### TO DO
Output all entries verbatim. Skip pictures.

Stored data
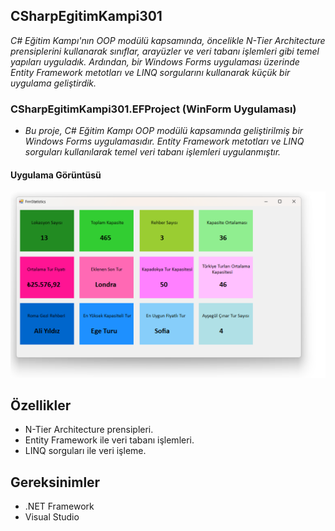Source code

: ## CSharpEgitimKampi301

*C# Eğitim Kampı'nın OOP modülü kapsamında, öncelikle N-Tier Architecture prensiplerini kullanarak sınıflar, arayüzler ve veri tabanı işlemleri gibi temel yapıları uyguladık. Ardından, bir Windows Forms uygulaması üzerinde Entity Framework metotları ve LINQ sorgularını kullanarak küçük bir uygulama geliştirdik.* 


### CSharpEgitimKampi301.EFProject (WinForm Uygulaması)

- *Bu proje, C# Eğitim Kampı OOP modülü kapsamında geliştirilmiş bir Windows Forms uygulamasıdır. 
Entity Framework metotları ve LINQ sorguları kullanılarak temel veri tabanı işlemleri uygulanmıştır.*


#### Uygulama Görüntüsü

![Uygulama Görüntüsü](images/Ekran%20görüntüsü%202024-11-25%20162038.png)

## Özellikler
- N-Tier Architecture prensipleri.
- Entity Framework ile veri tabanı işlemleri.
- LINQ sorguları ile veri işleme.

## Gereksinimler
- .NET Framework
- Visual Studio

### WRITTEN SOLUTION
Source code

: ## CSharpEgitimKampi301

*C# Eğitim Kampı'nın OOP modülü kapsamında, öncelikle N-Tier Architecture prensiplerini kullanarak sınıflar, arayüzler ve veri tabanı işlemleri gibi temel yapıları uyguladık. Ardından, bir Windows Forms uygulaması üzerinde Entity Framework metotları ve LINQ sorgularını kullanarak küçük bir uygulama geliştirdik.* 


### CSharpEgitimKampi301.EFProject (WinForm Uygulaması)

- *Bu proje, C# Eğitim Kampı OOP modülü kapsamında geliştirilmiş bir Windows Forms uygulamasıdır. 
Entity Framework metotları ve LINQ sorguları kullanılarak temel veri tabanı işlemleri uygulanmıştır.*


#### Uygulama Görüntüsü

![Uygulama Görüntüsü](images/Ekran%20görüntüsü%202024-11-25%20162038.png)

## Özellikler
- N-Tier Architecture prensipleri.
- Entity Framework ile veri tabanı işlemleri.
- LINQ sorguları ile veri işleme.

## Gereksinimler
- .NET Framework
- Visual Studio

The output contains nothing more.